[[ LISTED ENTRIES open ]]

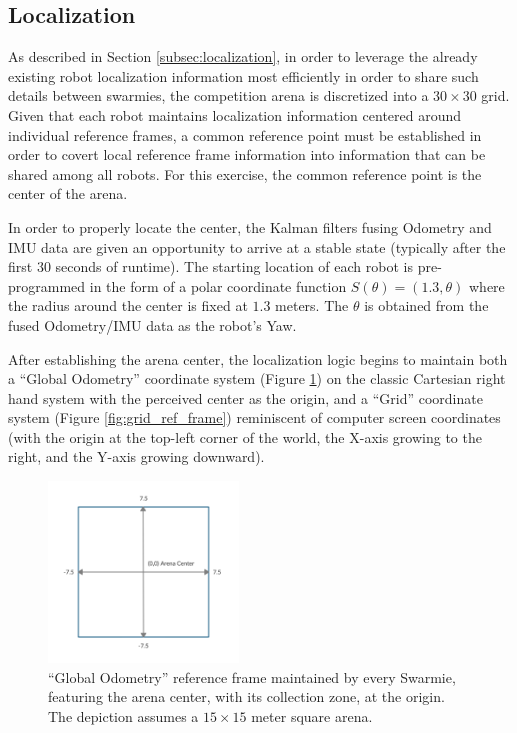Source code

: \documentclass[sigconf,authordraft]{acmart}
\begin{document}
\subsection{Localization}\label{subsec:localization_method}
As described in Section \ref{subsec:localization}, in order to leverage the already existing robot localization information most efficiently in order to share such details between swarmies, the competition arena is discretized into a $30 \times 30$ grid. Given that each robot maintains localization information centered around individual reference frames, a common reference point must be established in order to covert local reference frame information into information that can be shared among all robots. For this exercise, the common reference point is the center of the arena.

In order to properly locate the center, the Kalman filters fusing Odometry and IMU data are given an opportunity to arrive at a stable state (typically after the first 30 seconds of runtime). The starting location of each robot is pre-programmed in the form of a polar coordinate function $S(\theta) = (1.3, \theta)$ where the radius around the center is fixed at $1.3$ meters. The $\theta$ is obtained from the fused Odometry/IMU data as the robot's Yaw.

After establishing the arena center, the localization logic begins to maintain both a ``Global Odometry'' coordinate system (Figure \ref{fig:global_ref_frame}) on the classic Cartesian right hand system with the perceived center as the origin, and a ``Grid'' coordinate system (Figure \ref{fig:grid_ref_frame}) reminiscent of computer screen coordinates (with the origin at the top-left corner of the world, the X-axis growing to the right, and the Y-axis growing downward).

\begin{figure}[ht!]
  \centering
  \includegraphics[width=0.45\textwidth]{images/global_ref_frame.png}
  \caption{``Global Odometry'' reference frame maintained by every Swarmie, featuring the arena center, with its collection zone, at the origin. The depiction assumes a $15 \times 15$ meter square arena.}
  \label{fig:global_ref_frame}
\end{figure}
\end{document}

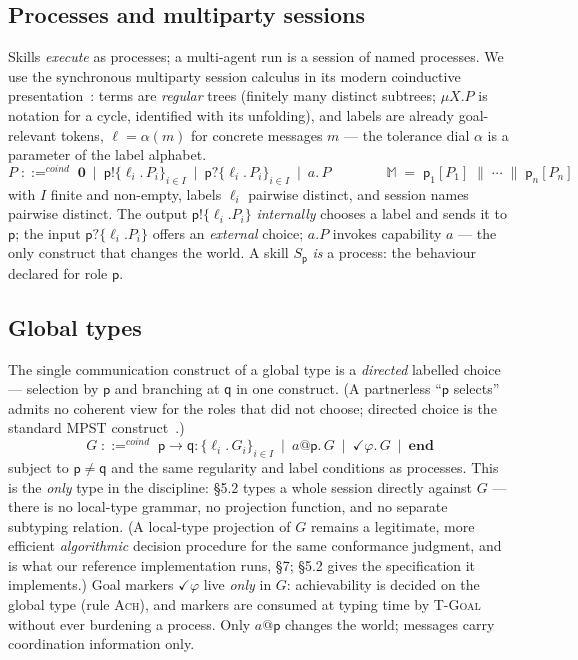\documentclass[11pt]{article}
\theoremstyle{plain}
\theoremstyle{definition}
\newcommand{\coind}{\mathrel{::=^{\mathit{coind}}}}
\newcommand{\MM}{\mathbb{M}}
\newcommand{\ppar}{\;\|\;}
\begin{document}
\subsection{Processes and multiparty sessions}
\label{sec:processes}
Skills \emph{execute} as processes; a multi-agent run is a session of named
processes. We use the synchronous multiparty session calculus in its modern
coinductive presentation~\cite{yoshidagheri,ghilezan}: terms are \emph{regular}
trees (finitely many distinct subtrees; $\mu X.P$ is notation for a cycle,
identified with its unfolding), and labels are already goal-relevant tokens,
$\ell=\alpha(m)$ for concrete messages $m$ --- the tolerance dial $\alpha$ is a
parameter of the label alphabet.
\[
P \;\coind\; \mathbf{0}
  \ \mid\ \mathsf{p}!\{\ell_i.\,P_i\}_{i\in I}
  \ \mid\ \mathsf{p}?\{\ell_i.\,P_i\}_{i\in I}
  \ \mid\ a.\,P
\qquad\qquad
\MM \;=\; \mathsf{p}_1[P_1] \ppar \cdots \ppar \mathsf{p}_n[P_n]
\]
with $I$ finite and non-empty, labels $\ell_i$ pairwise distinct, and session
names pairwise distinct. The output $\mathsf{p}!\{\ell_i.P_i\}$
\emph{internally} chooses a label and sends it to $\mathsf p$; the input
$\mathsf{p}?\{\ell_i.P_i\}$ offers an \emph{external} choice; $a.P$ invokes
capability $a$ --- the only construct that changes the world. A skill
$S_{\mathsf p}$ \emph{is} a process: the behaviour declared for role
$\mathsf p$.

\subsection{Global types}
\label{sec:types-syntax}
The single communication construct of a global type is a \emph{directed}
labelled choice --- selection by $\mathsf p$ and branching at $\mathsf q$ in one
construct. (A partnerless ``$\mathsf p$ selects'' admits no coherent view for the
roles that did not choose; directed choice is the standard MPST
construct~\cite{honda,yoshidagheri}.)
\[
G \;\coind\; \mathsf{p}{\to}\mathsf{q}:\{\ell_i.\,G_i\}_{i\in I}
  \ \mid\ a@\mathsf{p}.\,G
  \ \mid\ \checkmark\varphi.\,G
  \ \mid\ \mathbf{end}
\]
subject to $\mathsf p\neq\mathsf q$ and the same regularity and label
conditions as processes. This is the \emph{only} type in the discipline: \S5.2
types a whole session directly against $G$ --- there is no local-type grammar,
no projection function, and no separate subtyping relation. (A local-type
projection of $G$ remains a legitimate, more efficient \emph{algorithmic}
decision procedure for the same conformance judgment, and is what our reference
implementation runs, \S7; \S5.2 gives the specification it implements.) Goal
markers $\checkmark\varphi$ live \emph{only} in $G$: achievability is decided on
the global type (rule \textsc{Ach}), and markers are consumed at typing time by
\textsc{T-Goal} without ever burdening a process. Only $a@\mathsf p$ changes the
world; messages carry coordination information only.
\end{document}
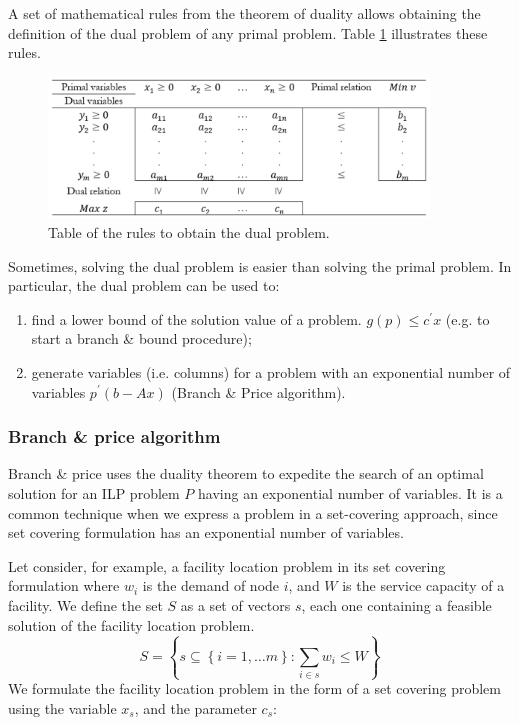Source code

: A set of mathematical rules from the theorem of duality allows obtaining the definition of the dual problem of any primal problem. Table \ref{tab_duality} illustrates these rules.

\begin{figure}[hbt!]
\centering
\includegraphics[width=0.9\textwidth]{SectionLetsMath/prescriptive_fig/tab_duality.png}
\captionsetup{type=table}
\caption{Table of the rules to obtain the dual problem.}
\label{tab_duality}
\end{figure}

Sometimes, solving the dual problem is easier than solving the primal problem. In particular, the dual problem can be used to:
\begin{enumerate}
    \item find a lower bound of the solution value of a problem. $g\left(p\right)\le c^{\prime} x$ (e.g. to start a branch \& bound procedure);
    \item generate variables (i.e. columns) for a problem with an exponential number of variables $p^{\prime}\left(b-Ax\right)$ (Branch \& Price algorithm).
\end{enumerate}

\subsubsection{Branch \& price algorithm}
Branch \& price uses the duality theorem to expedite the search of an optimal solution for an ILP problem $P$ having an exponential number of variables. It is a common technique when we express a problem in a set-covering approach, since set covering formulation has an exponential number of variables.\par
Let consider, for example, a facility location problem in its set covering formulation where $w_i$ is the demand of node $i$, and $W$ is the service capacity of a facility. We define the set $S$ as a set of vectors $s$, each one containing a feasible solution of the facility location problem.
\begin{equation}
S=\left\{s\subseteq\left\{i=1,\ldots m\right\}:\sum_{i\in s}{w_i\le W}\right\}
\label{eq_dualProblemSetS}
\end{equation}
We formulate the facility location problem in the form of a set covering problem using  the variable $x_s$, and the parameter $c_s$:

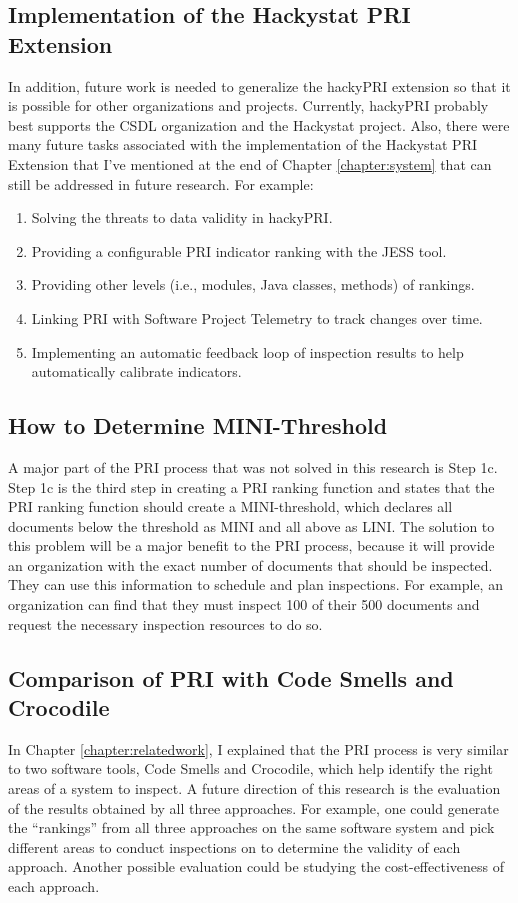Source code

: \subsection{Implementation of the Hackystat PRI Extension}
In addition, future work is needed to generalize the hackyPRI extension so
that it is possible for other organizations and projects. Currently,
hackyPRI probably best supports the CSDL organization and the Hackystat
project. Also, there were many future tasks associated with the
implementation of the Hackystat PRI Extension that I've mentioned at the
end of Chapter \ref{chapter:system} that can still be addressed in future
research. For example: 

\begin{enumerate}
\item Solving the threats to data validity in hackyPRI.
\item Providing a configurable PRI indicator ranking with the JESS tool.
\item Providing other levels (i.e., modules, Java classes, methods) of
  rankings. 
\item Linking PRI with Software Project Telemetry to track changes over
  time.
\item Implementing an automatic feedback loop of inspection results to help
  automatically calibrate indicators.
\end{enumerate}

\subsection{How to Determine MINI-Threshold}
A major part of the PRI process that was not solved in this research is
Step 1c. Step 1c is the third step in creating a PRI ranking function and
states that the PRI ranking function should create a MINI-threshold, which
declares all documents below the threshold as MINI and all above as LINI.
The solution to this problem will be a major benefit to the PRI process,
because it will provide an organization with the exact number of documents
that should be inspected. They can use this information to schedule and
plan inspections. For example, an organization can find that they must
inspect 100 of their 500 documents and request the necessary inspection
resources to do so.


\subsection{Comparison of PRI with Code Smells and Crocodile}
In Chapter \ref{chapter:relatedwork}, I explained that the PRI process is
very similar to two software tools, Code Smells and Crocodile, which help
identify the right areas of a system to inspect. A future direction of
this research is the evaluation of the results obtained by all three
approaches. For example, one could generate the ``rankings'' from all three 
approaches on the same software system and pick different areas to conduct 
inspections on to determine the validity of each approach. Another possible 
evaluation could be studying the cost-effectiveness of each approach. 

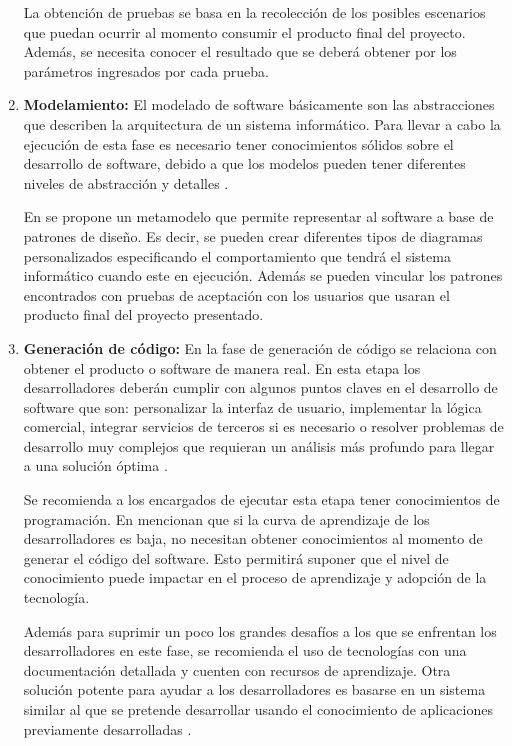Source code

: \begin{enumerate}
	La obtención de pruebas se basa en la recolección de los posibles escenarios que puedan ocurrir al momento consumir el producto final del proyecto. Además, se necesita conocer el resultado que se deberá obtener por los parámetros ingresados por cada prueba. 
	
	\item \textbf{Modelamiento: } El modelado de software básicamente son las abstracciones que describen la arquitectura de un sistema informático. Para llevar a cabo la ejecución de esta fase es necesario tener conocimientos sólidos sobre el desarrollo de software, debido a que los modelos pueden tener diferentes niveles de abstracción y detalles \cite{Kudo}. 
	
	En \cite{Kudo} se propone un metamodelo que permite representar al software a base de patrones de diseño. Es decir, se pueden crear diferentes tipos de diagramas personalizados especificando el comportamiento que tendrá el sistema informático cuando este en ejecución. Además se pueden vincular los patrones encontrados con pruebas de aceptación con los usuarios que usaran el producto final del proyecto presentado. 
	
	\item \textbf{Generación de código:} En la fase de generación de código se relaciona con obtener el producto o software de manera real. En esta etapa los desarrolladores deberán cumplir con algunos puntos claves en el desarrollo de software que son: personalizar la interfaz de usuario, implementar la lógica comercial, integrar servicios de terceros si es necesario o resolver problemas de desarrollo muy complejos que requieran un análisis más profundo para llegar a una solución óptima \cite{Rokis2022}.
	
	Se recomienda a los encargados de ejecutar esta etapa tener conocimientos de programación. En \cite{Rokis2022} mencionan que si la curva de aprendizaje de los desarrolladores es baja, no necesitan obtener conocimientos al momento de generar el código del software. Esto permitirá suponer que el nivel de conocimiento puede impactar en el proceso de aprendizaje y adopción de la tecnología. 
	
	Además para suprimir un poco los grandes desafíos a los que se enfrentan los desarrolladores en este fase, se recomienda el uso de tecnologías con una documentación detallada y cuenten con recursos de aprendizaje. Otra solución potente para ayudar a los desarrolladores es basarse en un sistema similar al que se pretende desarrollar usando el conocimiento de aplicaciones previamente desarrolladas \cite{Rokis2022}.  
	

\end{enumerate}
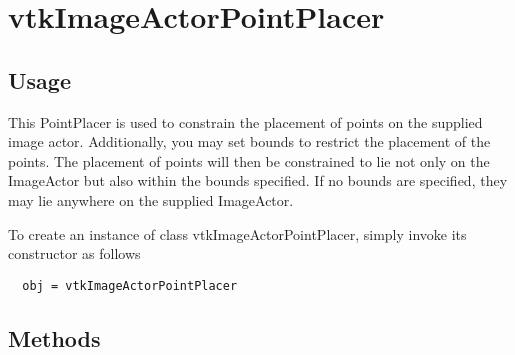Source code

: \section{vtkImageActorPointPlacer}

\subsection{Usage}

 This PointPlacer is used to constrain the placement of points on the
 supplied image actor. Additionally, you may set bounds to restrict the 
 placement of the points. The placement of points will then be constrained 
 to lie not only on the ImageActor but also within the bounds specified. 
 If no bounds are specified, they may lie anywhere on the supplied ImageActor.

To create an instance of class vtkImageActorPointPlacer, simply
invoke its constructor as follows
\begin{verbatim}
  obj = vtkImageActorPointPlacer
\end{verbatim}
\subsection{Methods}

[[ LISTED ENTRIES closed ]]

*WHAT IS NEEDED*
Collect the complete line wherever the string "specified" appears in the records.

*SOLUTION BELOW*
 to lie not only on the ImageActor but also within the bounds specified. 
 If no bounds are specified, they may lie anywhere on the supplied ImageActor.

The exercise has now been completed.